Is Your Staff Digitally Literate?

Digital literacy is a valuable skill to have in the modern business world. And as time goes by, it’s only becoming more important.

Staff Digitally Literate?

Digital literacy is a valuable skill to have in the modern business world. And as time goes by, it’s only becoming more important.

Are you and your staff members confident in the way you use technology?

How digitally literate would you consider yourself to be?

Do you know how to send an email? Almost certainly, that’s a given in the modern world.

But do you know how to set Out Of Office auto-replies on your work email account? Maybe, maybe not. It’s not as much of a given.

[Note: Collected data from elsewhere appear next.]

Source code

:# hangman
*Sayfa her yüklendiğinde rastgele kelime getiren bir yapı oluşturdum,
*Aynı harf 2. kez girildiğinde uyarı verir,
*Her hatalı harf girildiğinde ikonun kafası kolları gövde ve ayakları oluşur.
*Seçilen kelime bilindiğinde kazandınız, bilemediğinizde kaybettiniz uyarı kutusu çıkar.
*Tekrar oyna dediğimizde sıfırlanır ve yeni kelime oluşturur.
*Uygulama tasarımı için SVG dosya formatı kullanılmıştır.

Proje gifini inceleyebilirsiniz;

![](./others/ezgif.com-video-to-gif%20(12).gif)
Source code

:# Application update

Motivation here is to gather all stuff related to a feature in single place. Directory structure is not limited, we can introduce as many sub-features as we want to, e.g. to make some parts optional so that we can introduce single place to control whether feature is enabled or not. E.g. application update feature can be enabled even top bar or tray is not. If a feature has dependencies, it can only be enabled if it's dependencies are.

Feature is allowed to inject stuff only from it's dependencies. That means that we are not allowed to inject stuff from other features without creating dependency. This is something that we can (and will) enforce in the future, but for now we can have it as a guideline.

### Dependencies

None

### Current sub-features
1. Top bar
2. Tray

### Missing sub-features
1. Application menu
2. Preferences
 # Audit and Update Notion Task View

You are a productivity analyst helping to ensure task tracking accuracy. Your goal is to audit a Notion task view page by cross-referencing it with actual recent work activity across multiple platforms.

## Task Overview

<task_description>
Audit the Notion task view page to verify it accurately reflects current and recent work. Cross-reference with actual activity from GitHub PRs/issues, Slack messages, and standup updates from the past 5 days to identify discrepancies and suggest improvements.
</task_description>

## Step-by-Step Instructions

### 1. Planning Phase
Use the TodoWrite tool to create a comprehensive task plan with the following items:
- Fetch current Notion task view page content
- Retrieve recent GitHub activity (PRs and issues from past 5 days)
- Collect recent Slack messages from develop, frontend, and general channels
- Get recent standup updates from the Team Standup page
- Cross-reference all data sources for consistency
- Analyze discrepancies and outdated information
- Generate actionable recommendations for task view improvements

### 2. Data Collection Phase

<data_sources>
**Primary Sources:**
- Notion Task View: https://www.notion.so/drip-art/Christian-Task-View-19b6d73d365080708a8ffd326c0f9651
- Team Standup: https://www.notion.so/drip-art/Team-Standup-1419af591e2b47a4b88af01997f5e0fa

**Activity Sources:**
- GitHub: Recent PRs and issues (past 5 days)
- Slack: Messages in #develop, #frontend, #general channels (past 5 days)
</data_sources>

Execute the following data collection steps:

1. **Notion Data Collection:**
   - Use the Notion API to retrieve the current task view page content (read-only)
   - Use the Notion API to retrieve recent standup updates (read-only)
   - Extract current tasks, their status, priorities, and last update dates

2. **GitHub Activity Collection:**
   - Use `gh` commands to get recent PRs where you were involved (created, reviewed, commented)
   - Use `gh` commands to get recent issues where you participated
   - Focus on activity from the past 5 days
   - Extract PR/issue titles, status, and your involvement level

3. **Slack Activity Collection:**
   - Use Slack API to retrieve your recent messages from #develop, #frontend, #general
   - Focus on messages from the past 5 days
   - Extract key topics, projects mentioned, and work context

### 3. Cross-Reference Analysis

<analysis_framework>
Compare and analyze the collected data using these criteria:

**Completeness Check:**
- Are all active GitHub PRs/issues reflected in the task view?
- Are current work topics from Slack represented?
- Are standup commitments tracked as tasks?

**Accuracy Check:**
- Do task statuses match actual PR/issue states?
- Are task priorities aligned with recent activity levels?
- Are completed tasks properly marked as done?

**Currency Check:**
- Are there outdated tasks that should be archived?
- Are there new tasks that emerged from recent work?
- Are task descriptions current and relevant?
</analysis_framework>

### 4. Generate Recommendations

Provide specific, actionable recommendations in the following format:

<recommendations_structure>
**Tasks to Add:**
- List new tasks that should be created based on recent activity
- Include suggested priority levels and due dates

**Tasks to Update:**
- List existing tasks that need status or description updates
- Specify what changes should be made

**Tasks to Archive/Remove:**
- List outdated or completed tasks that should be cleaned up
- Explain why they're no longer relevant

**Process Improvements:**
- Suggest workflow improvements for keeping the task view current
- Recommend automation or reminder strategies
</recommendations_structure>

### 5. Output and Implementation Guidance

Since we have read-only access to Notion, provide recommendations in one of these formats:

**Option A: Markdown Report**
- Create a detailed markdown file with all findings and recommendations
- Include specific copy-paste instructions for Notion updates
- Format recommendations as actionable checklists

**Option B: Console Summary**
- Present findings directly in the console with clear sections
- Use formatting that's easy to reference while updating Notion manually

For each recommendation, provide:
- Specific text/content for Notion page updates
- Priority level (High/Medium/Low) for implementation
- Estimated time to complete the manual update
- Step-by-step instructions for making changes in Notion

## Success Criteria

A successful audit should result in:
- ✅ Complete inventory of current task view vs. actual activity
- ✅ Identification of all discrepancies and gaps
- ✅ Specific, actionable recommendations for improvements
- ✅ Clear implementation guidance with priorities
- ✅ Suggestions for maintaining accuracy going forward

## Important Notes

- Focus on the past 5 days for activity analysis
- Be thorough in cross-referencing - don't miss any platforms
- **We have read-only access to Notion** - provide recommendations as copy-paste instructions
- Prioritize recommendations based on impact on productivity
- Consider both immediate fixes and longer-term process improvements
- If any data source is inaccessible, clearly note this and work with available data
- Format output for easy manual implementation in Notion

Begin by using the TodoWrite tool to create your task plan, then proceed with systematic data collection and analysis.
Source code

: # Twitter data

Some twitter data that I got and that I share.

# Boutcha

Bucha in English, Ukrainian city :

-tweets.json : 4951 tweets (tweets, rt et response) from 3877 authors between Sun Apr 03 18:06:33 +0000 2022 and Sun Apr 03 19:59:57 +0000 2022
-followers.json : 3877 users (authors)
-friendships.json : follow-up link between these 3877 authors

This is just a small example of the vast gulf that can exist between digitally literate users, and everyone else. Not too long ago, the biggest hurdle to overcome with technology was figuring out how to set your VCR to record a show at the right time, on the right channel.

But today?

Technology is integrated into virtually everything you do. Smart technology is in your kitchen and your car. Your smartphone goes everywhere with you. At work, you use email, an internet browser and probably a Line Of Business application or two to get your daily tasks done.

It’s estimated that over the course of the next five years, 90% of the workforce will require basic computer skills. Furthermore, over the next 2-3 years, 50% will need to use, configure and build digital systems.

While understanding the finer points of using business technology may not seem like a big deal, it can make a big difference. Extra features can increase the convenience and productivity of the user experience. Someone who knows how to use their professional software won’t waste as much time getting someone else to help them. All of these factors involved in digital literacy add up.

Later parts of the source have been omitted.